10. En deuxième lieu, aux termes de l'article 32 de la loi organique du 1er août 2001 relative aux lois de finances : " Les lois de finances présentent de façon sincère l'ensemble des ressources et des charges de l'Etat. Leur sincérité s'apprécie compte tenu des informations disponibles et des prévisions qui peuvent raisonnablement en découler ". S'il est soutenu que le décret attaqué révélerait, eu égard à la fois à l'importance du montant des crédits annulés et au caractère précoce de l'adoption de ce décret au cours de l'année 2024, l'absence de sincérité des prévisions soumises par le Gouvernement au Parlement lors de l'examen du projet de loi de finances pour 2024, le principe de sincérité budgétaire, qui s'applique aux seules lois de finances, ne peut être utilement invoqué à l'encontre du décret attaqué. Par suite, le moyen tiré de ce que ce décret méconnaîtrait les dispositions de l'article 32 de la loi organique relative aux lois de finances ne peut qu'être écarté comme inopérant.

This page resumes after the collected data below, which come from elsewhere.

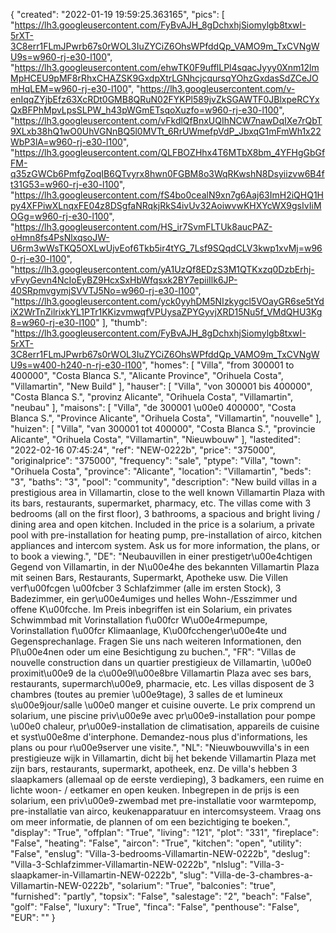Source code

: {
"created": "2022-01-19 19:59:25.363165",
"pics": [
"https://lh3.googleusercontent.com/FyBvAJH_8gDchxhjSiomylgb8txwI-5rXT-3C8err1FLmJPwrb67s0rWOL3IuZYCiZ6OhsWPfddQp_VAMO9m_TxCVNgWU9s=w960-rj-e30-l100",
"https://lh3.googleusercontent.com/ehwTK0F9ufflLPl4sqacJyyy0Xnm12lmMpHCEU9pMF8rRhxCHAZSK9GxdpXtrLGNhcjcqursqYOhzGxdasSdZCeJOmHqLEM=w960-rj-e30-l100",
"https://lh3.googleusercontent.com/v-enIqqZYjbEfz63XcRDt0GMB8QRuN02FYKPl589jvZkSGAWTF0JBlxpeRCYxQxBFPhMpvLpsSLPW_h43pWGmETsqoXuzfo=w960-rj-e30-l100",
"https://lh3.googleusercontent.com/vFkdlQfBnxUQIhNCW7nawDqIXe7rQbT9XLxb38hQ1wO0UhVGNnBQ5l0MVTt_6RrUWmefpVdP_JbxqG1mFmWh1x22WbP3lA=w960-rj-e30-l100",
"https://lh3.googleusercontent.com/QLFBOZHhx4T6MTbX8bm_4YFHgGbGfFM-q35zGWCb6PmfgZoqIB6QTvyrx8hwn0FGBM8o3WqRKwshN8Dsyiizvw6B4ft31G53=w960-rj-e30-l100",
"https://lh3.googleusercontent.com/fS4bo0cealN9xn7g6Aaj63ImH2iQHQ1Hpy4XFPiwXLnqxFE04z8DSgfaNRqkjRkS4ivUv32AoiwvwKHXYcWX9gsIvIiMOGg=w960-rj-e30-l100",
"https://lh3.googleusercontent.com/HS_ir7SvmFLTUk8aucPAZ-oHmn8fs4PsNlxqsoJW-U6rm3wWsTKQ5OXLwUjvEof6Tkb5ir4tYG_7Lsf9SQqdCLV3kwp1xvMj=w960-rj-e30-l100",
"https://lh3.googleusercontent.com/yA1UzQf8EDzS3M1QTKxzq0DzbErhj-vFvyGevn4NcIoEyBZ9HcxSxHbWfqsxk2BY7epiiIlk6JP-40SRpmvgymjSVVTJ5No=w960-rj-e30-l100",
"https://lh3.googleusercontent.com/yck0yyhDM5NIzkygcl5VOayGR6se5tYdiX2WrTnZilrixkYL1PTr1KKizvmwqfVPUysaZPYGyvjXRD15Nu5f_VMdQHU3Kg8=w960-rj-e30-l100"
],
"thumb": "https://lh3.googleusercontent.com/FyBvAJH_8gDchxhjSiomylgb8txwI-5rXT-3C8err1FLmJPwrb67s0rWOL3IuZYCiZ6OhsWPfddQp_VAMO9m_TxCVNgWU9s=w400-h240-n-rj-e30-l100",
"homes": [
"Villa",
"from 300001 to 400000",
"Costa Blanca S.",
"Alicante Province",
"Orihuela Costa",
"Villamartin",
"New Build"
],
"hauser": [
"Villa",
"von 300001 bis 400000",
"Costa Blanca S.",
"provinz Alicante",
"Orihuela Costa",
"Villamartin",
"neubau"
],
"maisons": [
"Villa",
"de 300001 \u00e0 400000",
"Costa Blanca S.",
"Province Alicante",
"Orihuela Costa",
"Villamartin",
"nouvelle"
],
"huizen": [
"Villa",
"van 300001 tot 400000",
"Costa Blanca S.",
"provincie Alicante",
"Orihuela Costa",
"Villamartin",
"Nieuwbouw"
],
"lastedited": "2022-02-16 07:45:24",
"ref": "NEW-0222b",
"price": "375000",
"originalprice": "375000",
"frequency": "sale",
"ptype": "Villa",
"town": "Orihuela Costa",
"province": "Alicante",
"location": "Villamartin",
"beds": "3",
"baths": "3",
"pool": "community",
"description": "New build villas in a prestigious area in Villamartin, close to the well known Villamartin Plaza with its bars, restaurants, supermarket, pharmacy, etc. The villas come with 3 bedrooms (all on the first floor), 3 bathrooms, a spacious and bright living / dining area and open kitchen. Included in the price is a solarium, a private pool with pre-installation for heating pump, pre-installation of airco, kitchen appliances and intercom system. Ask us for more information, the plans, or to book a viewing.",
"DE": "Neubauvillen in einer prestigetr\u00e4chtigen Gegend von Villamartin, in der N\u00e4he des bekannten Villamartin Plaza mit seinen Bars, Restaurants, Supermarkt, Apotheke usw. Die Villen verf\u00fcgen \u00fcber 3 Schlafzimmer (alle im ersten Stock), 3 Badezimmer, ein ger\u00e4umiges und helles Wohn-/Esszimmer und offene K\u00fcche. Im Preis inbegriffen ist ein Solarium, ein privates Schwimmbad mit Vorinstallation f\u00fcr W\u00e4rmepumpe, Vorinstallation f\u00fcr Klimaanlage, K\u00fcchenger\u00e4te und Gegensprechanlage. Fragen Sie uns nach weiteren Informationen, den Pl\u00e4nen oder um eine Besichtigung zu buchen.",
"FR": "Villas de nouvelle construction dans un quartier prestigieux de Villamartin, \u00e0 proximit\u00e9 de la c\u00e9l\u00e8bre Villamartin Plaza avec ses bars, restaurants, supermarch\u00e9, pharmacie, etc. Les villas disposent de 3 chambres (toutes au premier \u00e9tage), 3 salles de et lumineux s\u00e9jour/salle \u00e0 manger et cuisine ouverte. Le prix comprend un solarium, une piscine priv\u00e9e avec pr\u00e9-installation pour pompe \u00e0 chaleur, pr\u00e9-installation de climatisation, appareils de cuisine et syst\u00e8me d'interphone. Demandez-nous plus d'informations, les plans ou pour r\u00e9server une visite.",
"NL": "Nieuwbouwvilla's in een prestigieuze wijk in Villamartin, dicht bij het bekende Villamartin Plaza met zijn bars, restaurants, supermarkt, apotheek, enz. De villa's hebben 3 slaapkamers (allemaal op de eerste verdieping), 3 badkamers, een ruime en lichte woon- / eetkamer en open keuken. Inbegrepen in de prijs is een solarium, een priv\u00e9-zwembad met pre-installatie voor warmtepomp, pre-installatie van airco, keukenapparatuur en intercomsysteem. Vraag ons om meer informatie, de plannen of om een bezichtiging te boeken.",
"display": "True",
"offplan": "True",
"living": "121",
"plot": "331",
"fireplace": "False",
"heating": "False",
"aircon": "True",
"kitchen": "open",
"utility": "False",
"enslug": "Villa-3-bedrooms-Villamartin-NEW-0222b",
"deslug": "Villa-3-Schlafzimmer-Villamartin-NEW-0222b",
"nlslug": "Villa-3-slaapkamer-in-Villamartin-NEW-0222b",
"slug": "Villa-de-3-chambres-a-Villamartin-NEW-0222b",
"solarium": "True",
"balconies": "true",
"furnished": "partly",
"topsix": "False",
"salestage": "2",
"beach": "False",
"golf": "False",
"luxury": "True",
"finca": "False",
"penthouse": "False",
"EUR": ""
}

11. En troisième lieu, s'il est soutenu que le décret attaqué méconnaîtrait la finalité exigée par l'article 14 de la loi organique relative aux lois de finances et tendant à, prévenir " une détérioration de l'équilibre budgétaire défini par la dernière loi de finances afférente à l'année concernée ", au motif que l'équilibre budgétaire ne se serait pas détérioré entre l'adoption de la loi de finances pour 2024 et l'édiction du décret attaqué, il ressort des pièces du dossier ainsi que du rapport, mentionné au point 4, du ministre de l'économie, des finances et de la souveraineté industrielle et numérique que le décret attaqué a été pris compte tenu, d'une part, de la dégradation des perspectives de croissance économique en Europe et dans le monde résultant des prévisions établies en début d'année 2024 par les principaux organismes internationaux de prévision macro-économique et, d'autre part, de la diminution des recettes fiscales de l'Etat constatées à la fin de l'année 2023 et prévues pour l'année 2024. Par suite, le moyen ne peut qu'être écarté.

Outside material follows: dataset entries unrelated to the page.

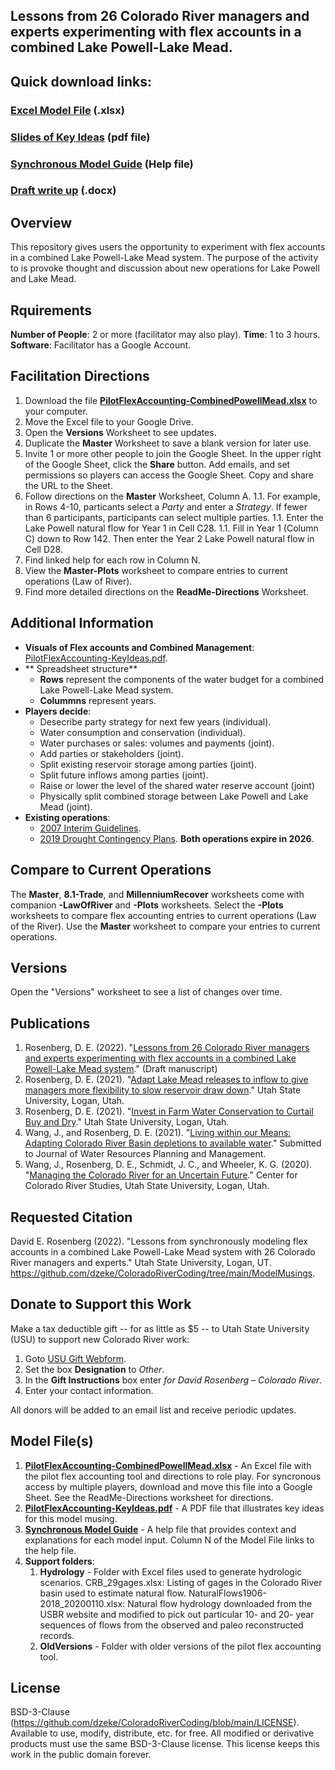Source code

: ## Lessons from 26 Colorado River managers and experts experimenting with flex accounts in a combined Lake Powell-Lake Mead. 

## Quick download links:
### [Excel Model File](https://github.com/dzeke/ColoradoRiverCoding/raw/main/ModelMusings/PilotFlexAccounting-CombinedPowellMead.xlsx) (.xlsx)
### [Slides of Key Ideas](https://github.com/dzeke/ColoradoRiverCoding/raw/main/ModelMusings/PilotFlexAccounting-KeyIdeas.pdf) (pdf file)
### [Synchronous Model Guide](https://github.com/dzeke/ColoradoRiverCoding/blob/main/ModelMusings/Support/ModelGuide/ModelGuide-CombinedLakePowellLakeMead.md) (Help file)
### [Draft write up](https://github.com/dzeke/ColoradoRiverCoding/raw/main/BlogDrafts/3-LessonsFromSynchronouslyModelCombinedLakePowellLakeMeadSystemWith26ColoradoRiverManagersExperts.docx) (.docx)

## Overview														
This repository gives users the opportunity to experiment with flex accounts in a combined Lake Powell-Lake Mead system. The purpose of the activity to is provoke thought and discussion about new operations for Lake Powell and Lake Mead.

## Rquirements
**Number of People**: 2 or more (facilitator may also play).
**Time**: 1 to 3 hours.
**Software**: Facilitator has a Google Account.

## Facilitation Directions
1. Download the file **[PilotFlexAccounting-CombinedPowellMead.xlsx](https://github.com/dzeke/ColoradoRiverCoding/raw/main/ModelMusings/PilotFlexAccounting-CombinedPowellMead.xlsx)** to your computer.
1. Move the Excel file to your Google Drive.
1. Open the **Versions** Worksheet to see updates.
1. Duplicate the **Master** Worksheet to save a blank version for later use. 
1. Invite 1 or more other people to join the Google Sheet. In the upper right of the Google Sheet, click the **Share** button. Add emails, and set permissions so players can access the Google Sheet. Copy and share the URL to the Sheet. 
1. Follow directions on the **Master** Worksheet, Column A.
   1.1. For example, in Rows 4-10, particants select a *Party* and enter a *Strategy*. If fewer than 6 participants, participants can select multiple parties.
   1.1. Enter the Lake Powell natural flow for Year 1 in Cell C28.
   1.1. Fill in Year 1 (Column C) down to Row 142. Then enter the Year 2 Lake Powell natural flow in Cell D28.
1. Find linked help for each row in Column N.
1. View the **Master-Plots** worksheet to compare entries to current operations (Law of River).
1. Find more detailed directions on the **ReadMe-Directions** Worksheet.

## Additional Information
 
 * **Visuals of Flex accounts and Combined Management**: [PilotFlexAccounting-KeyIdeas.pdf](https://github.com/dzeke/ColoradoRiverCoding/raw/main/ModelMusings/PilotFlexAccounting-KeyIdeas.pdf).
 * ** Spreadsheet structure**
   * **Rows** represent the components of the water budget for a combined Lake Powell-Lake Mead system.
   * **Colummns** represent years. 
 * **Players decide**:
      * Desecribe party strategy for next few years (individual).
	  * Water consumption and conservation (individual).
	  * Water purchases or sales: volumes and payments (joint). 
      * Add parties or stakeholders (joint).
	  * Split existing reservoir storage among parties (joint).
	  * Split future inflows among parties (joint). 
	  * Raise or lower the level of the shared water reserve account (joint)
      * Physically split combined storage between Lake Powell and Lake Mead (joint). 
 * **Existing operations**:
	  * [2007 Interim Guidelines](https://www.usbr.gov/lc/region/programs/strategies/RecordofDecision.pdf).
	  * [2019 Drought Contingency Plans](https://www.usbr.gov/dcp/finaldocs.html). **Both operations expire in 2026**.
  
## Compare to Current Operations
The **Master**, **8.1-Trade**, and **MillenniumRecover** worksheets come with companion **-LawOfRiver** and **-Plots** worksheets. Select the **-Plots** worksheets to compare flex accounting entries to current operations (Law of the River). Use the **Master** worksheet to compare your entries to current operations.  

## Versions
Open the "Versions" worksheet to see a list of changes over time. 
 
## Publications
1. Rosenberg, D. E. (2022). "[Lessons from 26 Colorado River managers and experts experimenting with flex accounts in a combined Lake Powell-Lake Mead system](https://github.com/dzeke/ColoradoRiverCoding/raw/main/BlogDrafts/3-LessonsFromSynchronouslyModelCombinedLakePowellLakeMeadSystemWith26ColoradoRiverManagersExperts.docx)." (Draft manuscript)
1. Rosenberg, D. E. (2021). "[Adapt Lake Mead releases to inflow to give managers more flexibility to slow reservoir draw down](https://digitalcommons.usu.edu/water_pubs/170/)." Utah State University, Logan, Utah.
1. Rosenberg, D. E. (2021). "[Invest in Farm Water Conservation to Curtail Buy and Dry](https://digitalcommons.usu.edu/water_pubs/169/)." Utah State University, Logan, Utah.
1. Wang, J., and Rosenberg, D. E. (2021). "[Living within our Means: Adapting Colorado River Basin depletions to available water]( https://digitalcommons.usu.edu/water_pubs/171/)." Submitted to Journal of Water Resources Planning and Management.
1. Wang, J., Rosenberg, D. E., Schmidt, J. C., and Wheeler, K. G. (2020). "[Managing the Colorado River for an Uncertain Future](http://qcnr.usu.edu/coloradoriver/files/CCRS_White_Paper_3.pdf)." Center for Colorado River Studies, Utah State University, Logan, Utah.

## Requested Citation
David E. Rosenberg (2022). "Lessons from synchronously modeling flex accounts in a combined Lake Powell-Lake Mead system with 26 Colorado River managers and experts." Utah State University, Logan, UT. https://github.com/dzeke/ColoradoRiverCoding/tree/main/ModelMusings.

## Donate to Support this Work
Make a tax deductible gift -- for as little as $5 -- to Utah State University (USU) to support new Colorado River work:

1. Goto [USU Gift Webform](https://www.usu.edu/advancement/give/index).
1. Set the box **Designation** to *Other*. 
1. In the **Gift Instructions** box enter *for David Rosenberg – Colorado River*.
1. Enter your contact information.

All donors will be added to an email list and receive periodic updates.

## Model File(s)
1. **[PilotFlexAccounting-CombinedPowellMead.xlsx](https://github.com/dzeke/ColoradoRiverCoding/raw/main/ModelMusings/PilotFlexAccounting-CombinedPowellMead.xlsx)** - An Excel file with the pilot flex accounting tool and directions to role play. For syncronous access by multiple players, download and move this file into a Google Sheet. See the ReadMe-Directions worksheet for directions.
1. **[PilotFlexAccounting-KeyIdeas.pdf](https://github.com/dzeke/ColoradoRiverCoding/raw/main/ModelMusings/PilotFlexAccounting-KeyIdeas.pdf)** - A PDF file that illustrates key ideas for this model musing.
1. **[Synchronous Model Guide](https://github.com/dzeke/ColoradoRiverCoding/blob/main/ModelMusings/Support/ModelGuide/ModelGuide-CombinedLakePowellLakeMead.md)** - A help file that provides context and explanations for each model input. Column N of the Model File links to the help file.
1. **Support folders**:
   1. **Hydrology** - Folder with Excel files used to generate hydrologic scenarios. CRB_29gages.xlsx: Listing of gages in the Colorado River basin used to estimate natural flow. NaturalFlows1906-2018_20200110.xlsx: Natural flow hydrology downloaded from the USBR website and modified to pick out particular 10- and 20- year sequences of flows from the observed and paleo reconstructed records.
   1. **OldVersions** - Folder with older versions of the pilot flex accounting tool.

## License
BSD-3-Clause (https://github.com/dzeke/ColoradoRiverCoding/blob/main/LICENSE). Available to use, modify, distribute, etc. for free.
All modified or derivative products must use the same BSD-3-Clause license. This license keeps this work in the public domain forever.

12. En quatrième lieu, aux termes du II de l'article 34 de la loi organique relative aux lois de finances : " Dans la seconde partie, la loi de finances de l'année : / 1° Fixe, pour le budget général, par mission, le montant des autorisations d'engagement et des crédits de paiement ; / (...) 3° Fixe, par budget annexe et par compte spécial, le montant des autorisations d'engagement et des crédits de paiement ouverts ou des découverts autorisés ; (...) ". S'il est soutenu que le décret attaqué méconnaîtrait la condition posée par l'article 14 de la loi organique relative aux lois de finances et tirée de ce que " Le montant cumulé des crédits annulés par décret en vertu du présent article et de l'article 13 ne peut dépasser 1,5 % des crédits ouverts par les lois de finances afférentes à l'année en cours ", les requérants se bornent à faire valoir que ce montant serait supérieur à 1,5 % des crédits ouverts par l'article 167 de la loi du 29 décembre 2023 de finances pour 2024 au titre du seul budget général. Il résulte toutefois des dispositions combinées du troisième alinéa du I de l'article 14 et du II de l'article 34 de la loi organique relative aux lois de finances que les autorisations d'engagement et les crédits de paiement à prendre en compte pour le calcul de ce seuil de 1,5 % sont ceux ouverts non seulement au titre du budget général, mais également au titre des budgets annexes, des comptes d'affectation spéciale et des comptes de concours financiers. Par suite, et alors au demeurant que ne sont pas contestés les chiffres avancés par le ministre en défense, selon lesquels les crédits annulés par le décret attaqué ne dépassent pas 1,5 % de ceux ouverts par la loi de finances pour 2024 au titre du budget général, des budgets annexes, des comptes d'affectation spéciale et des comptes de concours financiers, le moyen tiré de ce que le décret attaqué méconnaîtrait le seuil de 1,5 % prévu par les dispositions du troisième alinéa du I de l'article 14 doit être écarté.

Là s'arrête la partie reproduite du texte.